La declaración, difundida por el senador Lee en la red social X, constituye la primera explicación oficial—aunque indirecta—sobre el marco legal que la administración Trump alega para justificar una acción de tal magnitud en territorio soberano. «Me ha informado de que Nicolás Maduro ha sido arrestado por personal estadounidense para enfrentarse a un juicio por cargos penales en los Estados Unidos», escribió Lee, tras una conversación telefónica con el secretario de Estado.
El senador Utah agregó un dato crucial para la tensa calma que sigue a los bombardeos: Rubio le habría asegurado que «no anticipa nuevas acciones (militares) en Venezuela ahora que Maduro está bajo custodia». Esta afirmación busca, aparentemente, contener las expectativas de una escalada bélica abierta, aunque deja abierta la puerta a otras formas de presión.
El argumento constitucional: una justificación en disputa
En su mensaje, el senador Lee intentó encuadrar la operación dentro de los poderes ejecutivos del presidente Trump, arguyendo que este modo de actuar cae bajo la autoridad constitucional para «proteger a personal estadounidense de ataques inminentes». No obstante, este argumento choca frontalmente con la disposición de la Constitución de los Estados Unidos que reserva al Congreso —y no al presidente— el poder de declarar la guerra a otra nación, un punto que sin duda generará un agudo debate jurídico y político en los próximos días.

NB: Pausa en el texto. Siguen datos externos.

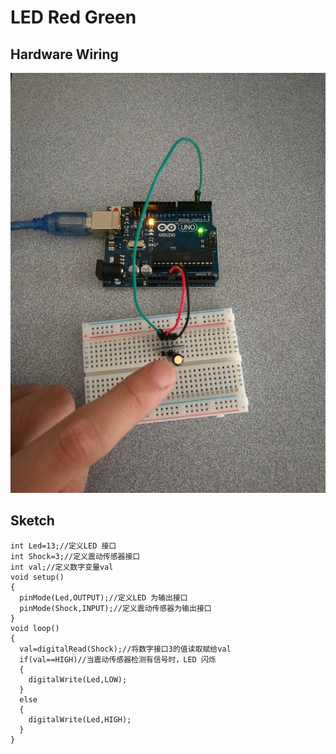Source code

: # LED Red Green

## Hardware Wiring
![Image](../../Examples/sensor-kit-for-arduino/027_shock.jpg)

## Sketch
```
int Led=13;//定义LED 接口
int Shock=3;//定义震动传感器接口
int val;//定义数字变量val
void setup()
{
  pinMode(Led,OUTPUT);//定义LED 为输出接口
  pinMode(Shock,INPUT);//定义震动传感器为输出接口
}
void loop()
{
  val=digitalRead(Shock);//将数字接口3的值读取赋给val
  if(val==HIGH)//当震动传感器检测有信号时，LED 闪烁
  {
    digitalWrite(Led,LOW);
  }
  else
  {
    digitalWrite(Led,HIGH);
  }
}
```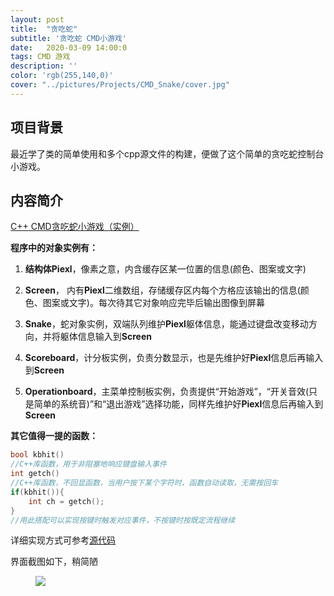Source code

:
 ```yaml
---
layout: post
title:  "贪吃蛇"
subtitle: '贪吃蛇 CMD小游戏'
date:   2020-03-09 14:00:0
tags: CMD 游戏 
description: ''
color: 'rgb(255,140,0)'
cover: "../pictures/Projects/CMD_Snake/cover.jpg"
---
```


## **项目背景**

最近学了类的简单使用和多个cpp源文件的构建，便做了这个简单的贪吃蛇控制台小游戏。

## **内容简介**

[C++ CMD贪吃蛇小游戏（实例）](https://github.com/uEternali/CMD_Snake)

**程序中的对象实例有：**

1. **结构体Piexl**，像素之意，内含缓存区某一位置的信息(颜色、图案或文字)

2. **Screen**， 内有**Piexl**二维数组，存储缓存区内每个方格应该输出的信息(颜色、图案或文字)。每次待其它对象响应完毕后输出图像到屏幕
   
3. **Snake**，蛇对象实例，双端队列维护**Piexl**躯体信息，能通过键盘改变移动方向，并将躯体信息输入到**Screen**

4. **Scoreboard**，计分板实例，负责分数显示，也是先维护好**Piexl**信息后再输入到**Screen**

5. **Operationboard**，主菜单控制板实例，负责提供“开始游戏”，“开关音效(只是简单的系统音)”和“退出游戏”选择功能，同样先维护好**Piexl**信息后再输入到**Screen**

**其它值得一提的函数：**

```cpp
bool kbhit()
//C++库函数，用于非阻塞地响应键盘输入事件
int getch()
//C++库函数，不回显函数，当用户按下某个字符时，函数自动读取，无需按回车
if(kbhit()){
    int ch = getch();
}
//用此搭配可以实现按键时触发对应事件，不按键时按既定流程继续
```

详细实现方式可参考[源代码](https://github.com/uEternali/CMD_Snake/tree/master/source)

界面截图如下，稍简陋

<figure>
<a><img src="{{site.url}}/pictures/Projects/CMD_Snake/Screenshot.png"></a>
</figure>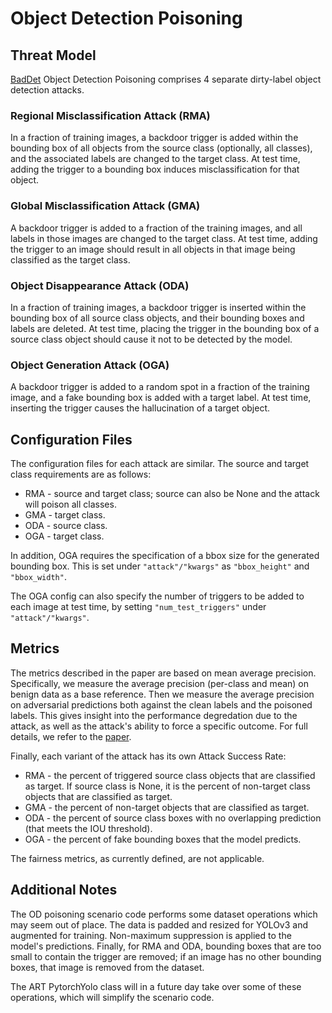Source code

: # Object Detection Poisoning

## Threat Model
[BadDet](https://arxiv.org/pdf/2205.14497.pdf) Object Detection Poisoning comprises 4 separate dirty-label object detection attacks.  

### Regional Misclassification Attack (RMA)

In a fraction of training images, a backdoor trigger is added within the bounding box of all objects from the source class (optionally, all classes), and the associated labels are changed to the target class.  At test time, adding the trigger to a bounding box induces misclassification for that object.

### Global Misclassification Attack (GMA)

A backdoor trigger is added to a fraction of the training images, and all labels in those images are changed to the target class.  At test time, adding the trigger to an image should result in all objects in that image being classified as the target class.

### Object Disappearance Attack (ODA)

In a fraction of training images, a backdoor trigger is inserted within the bounding box of all source class objects, and their bounding boxes and labels are deleted.  At test time, placing the trigger in the bounding box of a source class object should cause it not to be detected by the model.

### Object Generation Attack (OGA)

A backdoor trigger is added to a random spot in a fraction of the training image, and a fake bounding box is added with a target label.  At test time, inserting the trigger causes the hallucination of a target object.




## Configuration Files

The configuration files for each attack are similar.  The source and target class requirements are as follows:
- RMA - source and target class; source can also be None and the attack will poison all classes.
- GMA - target class.
- ODA - source class.
- OGA - target class.

In addition, OGA requires the specification of a bbox size for the generated bounding box.
This is set under ```"attack"/"kwargs"``` as ```"bbox_height"``` and ```"bbox_width"```.

The OGA config can also specify the number of triggers to be added to each image at test time, by setting ```"num_test_triggers"``` under ```"attack"/"kwargs"```.


## Metrics

The metrics described in the paper are based on mean average precision.  Specifically, we measure the average precision (per-class and mean) on benign data as a base reference.  Then we measure the average precision on adversarial predictions both against the clean labels and the poisoned labels.  This gives insight into the performance degredation due to the attack, as well as the attack's ability to force a specific outcome.  For full details, we refer to the [paper](https://arxiv.org/pdf/2205.14497.pdf).

Finally, each variant of the attack has its own Attack Success Rate:
- RMA - the percent of triggered source class objects that are classified as target.  If source class is None, it is the percent of non-target class objects that are classified as target.
- GMA - the percent of non-target objects that are classified as target.
- ODA - the percent of source class boxes with no overlapping prediction (that meets the IOU threshold).
- OGA - the percent of fake bounding boxes that the model predicts.

The fairness metrics, as currently defined, are not applicable.


## Additional Notes

The OD poisoning scenario code performs some dataset operations which may seem out of place.  The data is padded and resized for YOLOv3 and augmented for training.  Non-maximum suppression is applied to the model's predictions.  Finally, for RMA and ODA, bounding boxes that are too small to contain the trigger are removed; if an image has no other bounding boxes, that image is removed from the dataset.  

The ART PytorchYolo class will in a future day take over some of these operations, which will simplify the scenario code.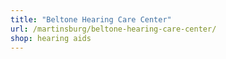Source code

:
 ```yaml
---
title: "Beltone Hearing Care Center"
url: /martinsburg/beltone-hearing-care-center/
shop: hearing aids
---
```

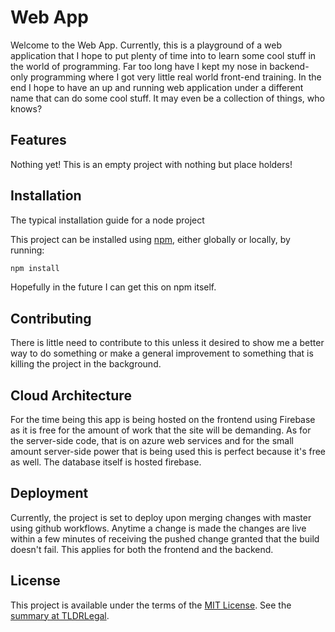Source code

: Web App
================

Welcome to the Web App. Currently, this is a playground of a web application that I 
hope to put plenty of time into to learn some cool stuff in the world of programming.
Far too long have I kept my nose in backend-only programming where I got very little
real world front-end training. In the end I hope to have an up and running 
web application under a different name that can do some cool stuff. It may
even be a collection of things, who knows?



## Features

Nothing yet! This is an empty project with nothing but place holders!


## Installation
The typical installation guide for a node project

This project can be
installed using [npm](https://www.npmjs.com/), either globally or locally, by
running:

```sh
npm install 
```

Hopefully in the future I can get this on npm itself.

## Contributing

There is little need to contribute to this unless it desired to show me
a better way to do something or make a general improvement to something 
that is killing the project in the background. 

## Cloud Architecture

For the time being this app is being hosted on the frontend using Firebase as it
is free for the amount of work that the site will be demanding.
As for the server-side code, that is on azure web services and for the small amount
server-side power that is being used this is perfect because it's free as well. 
The database itself is hosted firebase.

## Deployment

Currently, the project is set to deploy upon merging changes with master using 
github workflows. Anytime a change is made the changes are live within a few minutes 
of receiving the pushed change granted that the build doesn't fail. This applies for both
the frontend and the backend.

## License

This project is available under the terms of the [MIT License](LICENSE.txt).
See the [summary at TLDRLegal](https://tldrlegal.com/license/mit-license).
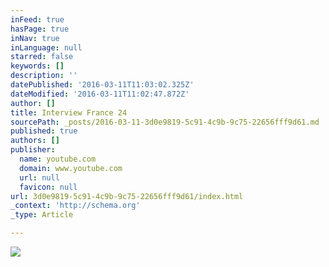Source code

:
 ```yaml
---
inFeed: true
hasPage: true
inNav: true
inLanguage: null
starred: false
keywords: []
description: ''
datePublished: '2016-03-11T11:03:02.325Z'
dateModified: '2016-03-11T11:02:47.872Z'
author: []
title: Interview France 24
sourcePath: _posts/2016-03-11-3d0e9819-5c91-4c9b-9c75-22656fff9d61.md
published: true
authors: []
publisher:
  name: youtube.com
  domain: www.youtube.com
  url: null
  favicon: null
url: 3d0e9819-5c91-4c9b-9c75-22656fff9d61/index.html
_context: 'http://schema.org'
_type: Article

---
```

![](https://i.ytimg.com/vi/Ft25YIW_c8o/mqdefault.jpg)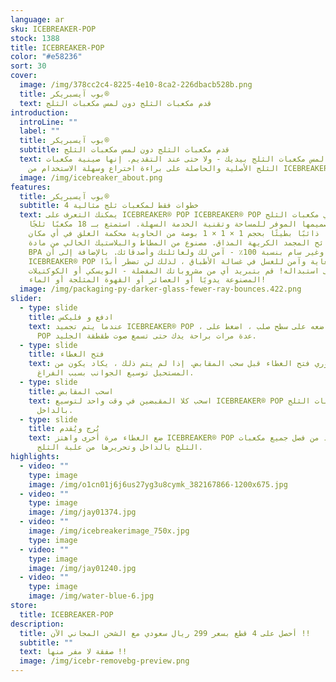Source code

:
```yaml
---
language: ar
sku: ICEBREAKER-POP
stock: 1388
title: ICEBREAKER-POP
color: "#e58236"
sort: 30
cover:
  image: /img/378cc2c4-8225-4e10-8ca2-226dbacb528b.png
  title: بوب آيسبريكر®
  text: قدم مكعبات الثلج دون لمس مكعبات الثلج
introduction:
  introLine: ""
  label: ""
  title: بوب آيسبريكر®
  subtitle: قدم مكعبات الثلج دون لمس مكعبات الثلج
  text: لا مزيد من لمس مكعبات الثلج بيديك - ولا حتى عند التقديم. إنها صينية مكعبات
    الثلج الأصلية والحاصلة على براءة اختراع وسهلة الاستخدام من ICEBREAKER®
  image: /img/icebreaker_about.png
features:
  title: بوب آيسبريكر®
  subtitle: 4 خطوات فقط لمكعبات ثلج مثالية
  text: يمكنك التعرف على ICEBREAKER® POP ICEBREAKER® POP من صواني مكعبات الثلج
    بتصميمها الموفر للمساحة وتقنية الخدمة السهلة. استمتع بـ 18 مكعبًا ثلجًا
    كبيرًا ذائبًا بطيئًا بحجم 1 × 1 × 1 بوصة من الحاوية محكمة الغلق في أي مكان
    دون روائح المجمد الكريهة المذاق. مصنوع من المطاط والبلاستيك الخالي من مادة
    BPA وغير سام بنسبة 100٪ - آمن لك ولعائلتك وأصدقائك. بالإضافة إلى أن
    ICEBREAKER® POP متين للغاية وآمن للغسل في غسالة الأطباق ، لذلك لن تضطر أبدًا
    إلى استبداله! قم بتبريد أي من مشروباتك المفضلة - الويسكي أو الكوكتيلات
    المصنوعة يدويًا أو العصائر أو القهوة المثلجة أو الماء!
  image: /img/packaging-py-darker-glass-fewer-ray-bounces.422.png
slider:
  - type: slide
    title: ادفع و فليكس
    text: عندما يتم تجميد ICEBREAKER® POP ، ضعه على سطح صلب ، اضغط على ICEBREAKER®
      POP عدة مرات براحة يدك حتى تسمع صوت طقطقة الجليد.
  - type: slide
    title: فتح الغطاء
    text: من الضروري فتح الغطاء قبل سحب المقابض. إذا لم يتم ذلك ، يكاد يكون من
      المستحيل توسيع الجوانب بسبب الفراغ.
  - type: slide
    title: اسحب المقابض
    text: اسحب كلا المقبضين في وقت واحد لتوسيع ICEBREAKER® POP وتحرير مكعبات الثلج
      بالداخل.
  - type: slide
    title: يُرج ويُقدم
    text: ضع الغطاء مرة أخرى واهتز ICEBREAKER® POP جيدًا للتأكد من فصل جميع مكعبات
      الثلج بالداخل وتحريرها من علبة الثلج.
highlights:
  - video: ""
    type: image
    image: /img/o1cn01j6j6us27yg3u8cymk_382167866-1200x675.jpg
  - video: ""
    type: image
    image: /img/jay01374.jpg
  - video: ""
    image: /img/icebreakerimage_750x.jpg
    type: image
  - video: ""
    type: image
    image: /img/jay01240.jpg
  - video: ""
    type: image
    image: /img/water-blue-6.jpg
store:
  title: ICEBREAKER-POP
description:
  title: أحصل على 4 قطع بسعر 299 ريال سعودي مع الشحن المجاني الآن !!
  subtitle: ""
  text: صفقة لا مفر منها !!
  image: /img/icebr-removebg-preview.png
---
```

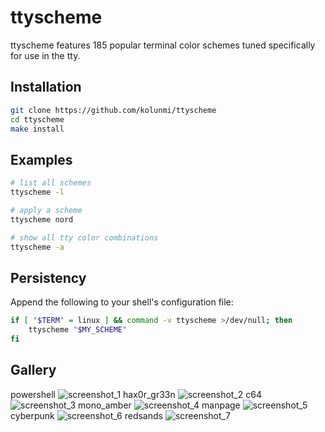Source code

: # ttyscheme

ttyscheme features 185 popular terminal color schemes tuned specifically for use in the tty.

## Installation
```bash
git clone https://github.com/kolunmi/ttyscheme
cd ttyscheme
make install
```

## Examples
```bash
# list all schemes
ttyscheme -l

# apply a scheme
ttyscheme nord

# show all tty color combinations
ttyscheme -a
```

## Persistency
Append the following to your shell's configuration file:
```bash
if [ "$TERM" = linux ] && command -v ttyscheme >/dev/null; then
	ttyscheme "$MY_SCHEME"
fi
```

## Gallery
powershell
![screenshot_1](https://user-images.githubusercontent.com/113054217/200143732-222e1d59-d0c9-41ba-a3d7-d80f7c3f37c9.png)
hax0r_gr33n
![screenshot_2](https://user-images.githubusercontent.com/113054217/200143735-d8a50ba2-af96-4fab-85d1-5b9b0847afa9.png)
c64
![screenshot_3](https://user-images.githubusercontent.com/113054217/200143751-9fa2f90b-07b6-4774-8578-4d57ed783cea.png)
mono_amber
![screenshot_4](https://user-images.githubusercontent.com/113054217/200437342-177fd3d7-82a9-4d1f-bee9-71cb7a0f0b70.png)
manpage
![screenshot_5](https://user-images.githubusercontent.com/113054217/200437349-376b455c-f845-447b-a9f0-ec47129f4a83.png)
cyberpunk
![screenshot_6](https://user-images.githubusercontent.com/113054217/200437358-058e7f01-3734-4269-bae8-b9e7f38a282f.png)
redsands
![screenshot_7](https://user-images.githubusercontent.com/113054217/200437367-637d0f29-bece-4361-be30-883ae1c5439b.png)
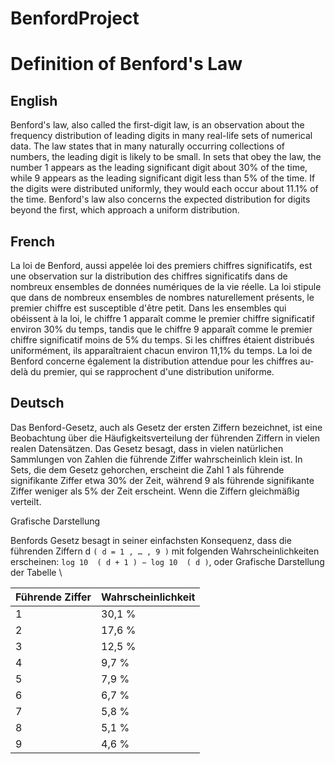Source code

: # BenfordProject

# Definition of Benford's Law
## English
Benford's law, also called the first-digit law, is an observation about the frequency distribution of leading digits in many real-life sets of numerical data. The law states that in many naturally occurring collections of numbers, the leading digit is likely to be small. In sets that obey the law, the number 1 appears as the leading significant digit about 30% of the time, while 9 appears as the leading significant digit less than 5% of the time. If the digits were distributed uniformly, they would each occur about 11.1% of the time. Benford's law also concerns the expected distribution for digits beyond the first, which approach a uniform distribution.

## French
La loi de Benford, aussi appelée loi des premiers chiffres significatifs, est une observation sur la distribution des chiffres significatifs dans de nombreux ensembles de données numériques de la vie réelle. La loi stipule que dans de nombreux ensembles de nombres naturellement présents, le premier chiffre est susceptible d'être petit. Dans les ensembles qui obéissent à la loi, le chiffre 1 apparaît comme le premier chiffre significatif environ 30% du temps, tandis que le chiffre 9 apparaît comme le premier chiffre significatif moins de 5% du temps. Si les chiffres étaient distribués uniformément, ils apparaîtraient chacun environ 11,1% du temps. La loi de Benford concerne également la distribution attendue pour les chiffres au-delà du premier, qui se rapprochent d'une distribution uniforme.

## Deutsch
Das Benford-Gesetz, auch als Gesetz der ersten Ziffern bezeichnet, ist eine Beobachtung über die Häufigkeitsverteilung der führenden Ziffern in vielen realen Datensätzen. Das Gesetz besagt, dass in vielen natürlichen Sammlungen von Zahlen die führende Ziffer wahrscheinlich klein ist. In Sets, die dem Gesetz gehorchen, erscheint die Zahl 1 als führende signifikante Ziffer etwa 30% der Zeit, während 9 als führende signifikante Ziffer weniger als 5% der Zeit erscheint. Wenn die Ziffern gleichmäßig verteilt.

Grafische Darstellung

Benfords Gesetz besagt in seiner einfachsten Konsequenz, dass die führenden Ziffern d ```( d = 1 , … , 9 )``` mit folgenden Wahrscheinlichkeiten erscheinen: ```log 10 ⁡ ( d + 1 ) − log 10 ⁡ ( d )```, oder
Grafische Darstellung der Tabelle \

| Führende Ziffer | Wahrscheinlichkeit |
|-----------------|--------------------|
| 1               | 	30,1 %            |
| 2               | 	17,6 %            |
| 3               | 	12,5 %            |
| 4               | 	9,7 %             |
| 5               | 	7,9 %             |
| 6               | 	6,7 %             |
| 7               | 	5,8 %             |
| 8               | 	5,1 %             |
| 9               | 	4,6 %             |
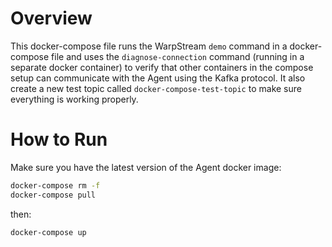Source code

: # Overview

This docker-compose file runs the WarpStream `demo` command in a docker-compose file and uses the `diagnose-connection` command (running in a separate docker container) to verify that other containers in the compose setup can communicate with the Agent using the Kafka protocol. It also create a new test topic called `docker-compose-test-topic` to make sure everything is working properly.

# How to Run

Make sure you have the latest version of the Agent docker image:

```bash
docker-compose rm -f
docker-compose pull
```

then:

```
docker-compose up
```
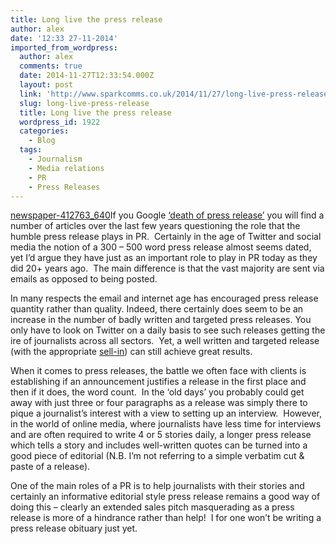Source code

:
 ```yaml
---
title: Long live the press release
author: alex
date: '12:33 27-11-2014'
imported_from_wordpress:
  author: alex
  comments: true
  date: 2014-11-27T12:33:54.000Z
  layout: post
  link: 'http://www.sparkcomms.co.uk/2014/11/27/long-live-press-release/'
  slug: long-live-press-release
  title: Long live the press release
  wordpress_id: 1922
  categories:
    - Blog
  tags:
    - Journalism
    - Media relations
    - PR
    - Press Releases
---
```


[newspaper-412763_640](newspaper-412763_640-300x211.jpg)If you Google [‘death of press release’](https://www.google.co.uk/webhp?sourceid=chrome-instant&ion=1&espv=2&ie=UTF-8#q=death%20of%20press%20release) you will find a number of articles over the last few years questioning the role that the humble press release plays in PR.  Certainly in the age of Twitter and social media the notion of a 300 – 500 word press release almost seems dated, yet I’d argue they have just as an important role to play in PR today as they did 20+ years ago.  The main difference is that the vast majority are sent via emails as opposed to being posted.

In many respects the email and internet age has encouraged press release quantity rather than quality. Indeed, there certainly does seem to be an increase in the number of badly written and targeted press releases. You only have to look on Twitter on a daily basis to see such releases getting the ire of journalists across all sectors.  Yet, a well written and targeted release (with the appropriate [sell-in](http://www.sparkcomms.co.uk/2014/09/12/importance-tight-pr-sell-process-2/)) can still achieve great results.

When it comes to press releases, the battle we often face with clients is establishing if an announcement justifies a release in the first place and then if it does, the word count.  In the ‘old days’ you probably could get away with just three or four paragraphs as a release was simply there to pique a journalist’s interest with a view to setting up an interview.  However, in the world of online media, where journalists have less time for interviews and are often required to write 4 or 5 stories daily, a longer press release which tells a story and includes well-written quotes can be turned into a good piece of editorial (N.B. I’m not referring to a simple verbatim cut & paste of a release).

One of the main roles of a PR is to help journalists with their stories and certainly an informative editorial style press release remains a good way of doing this – clearly an extended sales pitch masquerading as a press release is more of a hindrance rather than help!  I for one won’t be writing a press release obituary just yet.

Las palabras de Lee sirven de complemento y justificación al anuncio inicial realizado por el presidente Trump en Truth Social, donde proclamó el «éxito» de un «ataque a gran escala» que resultó en la captura y traslado aéreo fuera de Venezuela de Maduro y su esposa, Cilia Flores. Trump prometió ofrecer más detalles en una conferencia de prensa desde su residencia en Mar-a-Lago, Florida, a las 11:00 a.m. hora local (16:00 GMT).
De la incertidumbre al proceso: la ruta que se anuncia
Mientras la vicepresidenta venezolana, Delcy Rodríguez, sigue exigiendo una «prueba de vida» del mandatario capturado, las declaraciones del senador Lee trasladan el foco de la incertidumbre sobre su paradero a la cuestión de su futuro legal. La afirmación de que enfrentará un juicio penal en Estados Unidos supone la materialización de una larga lista de acusaciones federales en su contra, que incluyen narcotráerrorismo y corrupción.
La operación, según Trump, fue realizada «en conjunción con las fuerzas del orden de Estados Unidos», un detalle que busca darle un barniz de procedimiento legal a una incursión militar. Sin embargo, la extracción forzosa de un jefe de Estado de su país para ser juzgado en los tribunales de otra potencia establece un precedente de alcance histórico y de dudosa legalidad internacional.
El hemisferio se encuentra ahora ante un escenario inédito: la captura militar de un presidente y su anunciado enjuiciamiento en el país que ordenó su aprehensión. Lo que sigue es un capítulo que se escribirá entre tribunales, cancillerías y, probablemente, en el Consejo de Seguridad de la ONU.